Thirdly at Midway the slaughter of the initial waves of Torpedo bombers was not a calculated sacrifice, merely a battle expediency since for both the Midway based and Carrier based Torpedo planes the initial sightings of Nagumo's Carriers came when they were either far out of reach of the fighter escort available to either, or the fighters available got lost en route. Only one wave of torpedo bombers had fighter escort. They had no choice but to go in unsurported, or risk loosing the advantage of surprise.

Finally, Midway was not, nor was it ever a really usefull base or harbour for any fleet. It was a couple of coral islands in the middle of the Pacific, but it could have been a useful staging ground or observation post for either side.

B-24WillowRun
11th May 2004, 05:48
Simon, I did not claerify i my bit of ranting on the Rape of Nanking time line. I should have said that the slaughter I was refferancing was in responce to the b-25 raid.
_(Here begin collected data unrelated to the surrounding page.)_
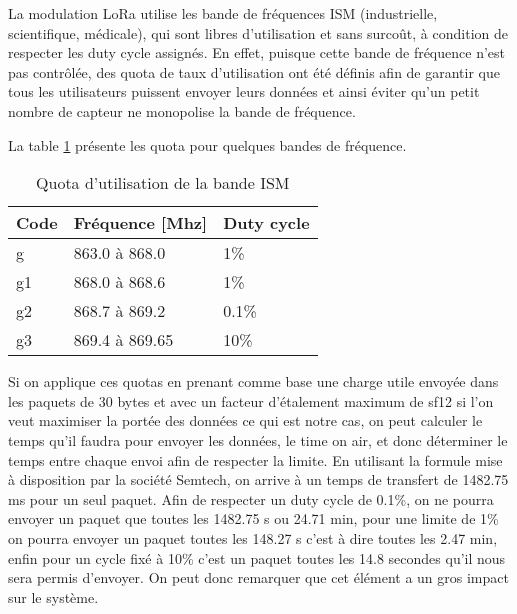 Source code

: La modulation LoRa utilise les bande de fréquences ISM (industrielle, scientifique, médicale), qui sont libres d'utilisation et sans surcoût, à condition de respecter les duty cycle assignés. En effet, puisque cette bande de fréquence n'est pas contrôlée, des quota de taux d'utilisation ont été définis afin de garantir que tous les utilisateurs puissent envoyer leurs données et ainsi éviter qu'un petit nombre de capteur ne monopolise la bande de fréquence. \cite{ism_bands}

La table \ref{tab:bande_ism} présente les quota pour quelques bandes de fréquence.

\begin{table}[htb]
\caption{Quota d'utilisation de la bande ISM}
\label{tab:bande_ism}
\centering
\begin{tabular}{ l l l }
\toprule
Code & Fréquence [Mhz] & Duty cycle \\
\midrule
g & 863.0 à 868.0 & 1\% \\
g1 & 868.0 à 868.6 & 1\% \\
g2 & 868.7 à 869.2 & 0.1\% \\
g3 & 869.4 à 869.65 & 10\% \\
\bottomrule 
\end{tabular}
\end{table}

Si on applique ces quotas en prenant comme base une charge utile envoyée dans les paquets de 30 bytes et avec un facteur d'étalement maximum de sf12 si l'on veut maximiser la portée des données ce qui est notre cas, on peut calculer le temps qu'il faudra pour envoyer les données, le time on air, et donc déterminer le temps entre chaque envoi afin de respecter la limite. En utilisant la formule mise à disposition par la société Semtech, on arrive à un temps de transfert de 1482.75 ms pour un seul paquet. Afin de respecter un duty cycle de 0.1\%, on ne pourra envoyer un paquet que toutes les 1482.75 s ou 24.71 min, pour une limite de 1\% on pourra envoyer un paquet toutes les 148.27 s c'est à dire toutes les 2.47 min, enfin pour un cycle fixé à 10\% c'est un paquet toutes les 14.8 secondes qu'il nous sera permis d'envoyer. On peut donc remarquer que cet élément a un gros impact sur le système. \cite{lora_design_guide}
Villages up and down Eastern China were ground into ash. As for the Rape numbers the 300,000 is thought to be on the low to meddium side. But in trueth the numbers are all very fuzzy because documentation is so hard to come by. More resurch needs to come to it. [B)]

As for Midway being a base of operations I think it could have been a staging ground posible if left untoched for sub activities. But if the forces on the attols were left they could have at lease anouyed and hasseled the IJN fleet.